PROBLEM REQUIREMENTS - Which lines of the data contain the string "volatile"? Copy every one of them.

DATA FOR THIS TASK -

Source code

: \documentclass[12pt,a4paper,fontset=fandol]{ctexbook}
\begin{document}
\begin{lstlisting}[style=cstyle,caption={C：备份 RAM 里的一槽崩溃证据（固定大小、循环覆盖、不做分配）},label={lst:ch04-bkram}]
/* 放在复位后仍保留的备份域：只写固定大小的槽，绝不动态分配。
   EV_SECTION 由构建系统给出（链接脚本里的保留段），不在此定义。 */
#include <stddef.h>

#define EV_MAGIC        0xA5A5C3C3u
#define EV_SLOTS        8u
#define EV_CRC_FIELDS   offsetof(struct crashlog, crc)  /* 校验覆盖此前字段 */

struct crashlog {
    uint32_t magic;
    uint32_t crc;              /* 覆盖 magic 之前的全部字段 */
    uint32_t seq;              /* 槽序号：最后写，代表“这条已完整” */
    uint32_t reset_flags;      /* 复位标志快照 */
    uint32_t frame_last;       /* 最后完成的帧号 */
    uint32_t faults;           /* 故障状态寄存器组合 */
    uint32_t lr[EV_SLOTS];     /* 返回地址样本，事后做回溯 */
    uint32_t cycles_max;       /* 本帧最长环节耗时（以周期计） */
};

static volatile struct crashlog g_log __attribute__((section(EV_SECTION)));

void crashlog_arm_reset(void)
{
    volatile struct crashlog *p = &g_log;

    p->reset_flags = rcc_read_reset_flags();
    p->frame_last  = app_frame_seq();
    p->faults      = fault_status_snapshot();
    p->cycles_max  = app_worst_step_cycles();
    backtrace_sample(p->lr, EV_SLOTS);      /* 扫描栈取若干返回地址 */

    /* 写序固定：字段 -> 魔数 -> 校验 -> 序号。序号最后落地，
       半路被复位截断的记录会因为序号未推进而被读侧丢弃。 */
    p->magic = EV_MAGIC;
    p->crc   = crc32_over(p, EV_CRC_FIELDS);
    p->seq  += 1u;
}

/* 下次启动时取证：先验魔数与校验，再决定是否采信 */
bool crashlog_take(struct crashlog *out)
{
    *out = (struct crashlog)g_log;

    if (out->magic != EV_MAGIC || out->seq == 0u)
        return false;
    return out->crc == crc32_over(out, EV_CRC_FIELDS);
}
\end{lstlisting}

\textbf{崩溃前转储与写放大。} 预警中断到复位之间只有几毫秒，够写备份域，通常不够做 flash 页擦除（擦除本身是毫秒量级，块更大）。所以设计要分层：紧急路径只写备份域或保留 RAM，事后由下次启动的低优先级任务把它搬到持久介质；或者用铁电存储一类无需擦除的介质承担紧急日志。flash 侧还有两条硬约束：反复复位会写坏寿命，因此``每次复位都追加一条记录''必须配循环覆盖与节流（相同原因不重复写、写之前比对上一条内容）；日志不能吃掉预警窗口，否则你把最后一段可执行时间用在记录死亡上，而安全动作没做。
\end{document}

==

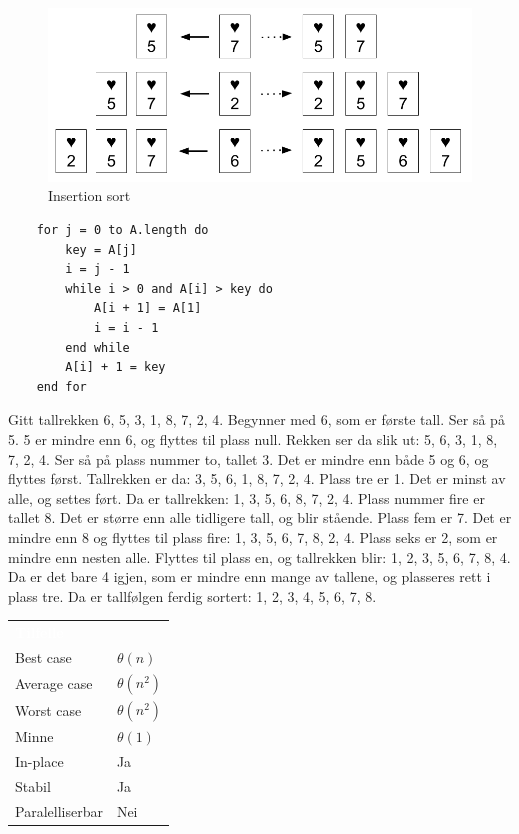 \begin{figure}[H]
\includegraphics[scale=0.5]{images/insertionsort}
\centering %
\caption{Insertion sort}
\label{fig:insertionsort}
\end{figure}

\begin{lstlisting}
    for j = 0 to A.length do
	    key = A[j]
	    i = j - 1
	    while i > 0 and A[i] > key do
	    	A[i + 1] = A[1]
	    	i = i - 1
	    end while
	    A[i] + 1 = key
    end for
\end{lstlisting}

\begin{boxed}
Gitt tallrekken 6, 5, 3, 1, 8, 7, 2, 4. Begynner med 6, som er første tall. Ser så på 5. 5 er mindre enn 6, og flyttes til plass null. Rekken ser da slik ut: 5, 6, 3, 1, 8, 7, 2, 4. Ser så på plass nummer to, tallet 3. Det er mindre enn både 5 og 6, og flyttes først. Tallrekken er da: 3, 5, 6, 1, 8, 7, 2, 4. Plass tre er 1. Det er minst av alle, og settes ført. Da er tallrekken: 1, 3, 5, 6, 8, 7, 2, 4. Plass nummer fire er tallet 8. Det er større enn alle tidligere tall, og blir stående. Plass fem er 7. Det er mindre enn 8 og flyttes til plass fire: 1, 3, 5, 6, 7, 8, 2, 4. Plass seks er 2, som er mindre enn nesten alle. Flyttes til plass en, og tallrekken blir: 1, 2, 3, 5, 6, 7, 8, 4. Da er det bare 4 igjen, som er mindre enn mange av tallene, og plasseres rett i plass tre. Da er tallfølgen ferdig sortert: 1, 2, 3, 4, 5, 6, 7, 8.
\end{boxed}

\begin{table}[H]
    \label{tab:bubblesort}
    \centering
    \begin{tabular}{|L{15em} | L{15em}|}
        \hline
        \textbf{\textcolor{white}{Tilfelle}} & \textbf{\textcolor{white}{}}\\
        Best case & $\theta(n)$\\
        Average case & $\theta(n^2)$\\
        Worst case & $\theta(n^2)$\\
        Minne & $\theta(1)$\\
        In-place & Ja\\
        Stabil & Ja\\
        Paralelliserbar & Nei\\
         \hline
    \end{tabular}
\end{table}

RESULT FOR THIS EXERCISE -
static volatile struct crashlog g_log __attribute__((section(EV_SECTION)));
    volatile struct crashlog *p = &g_log;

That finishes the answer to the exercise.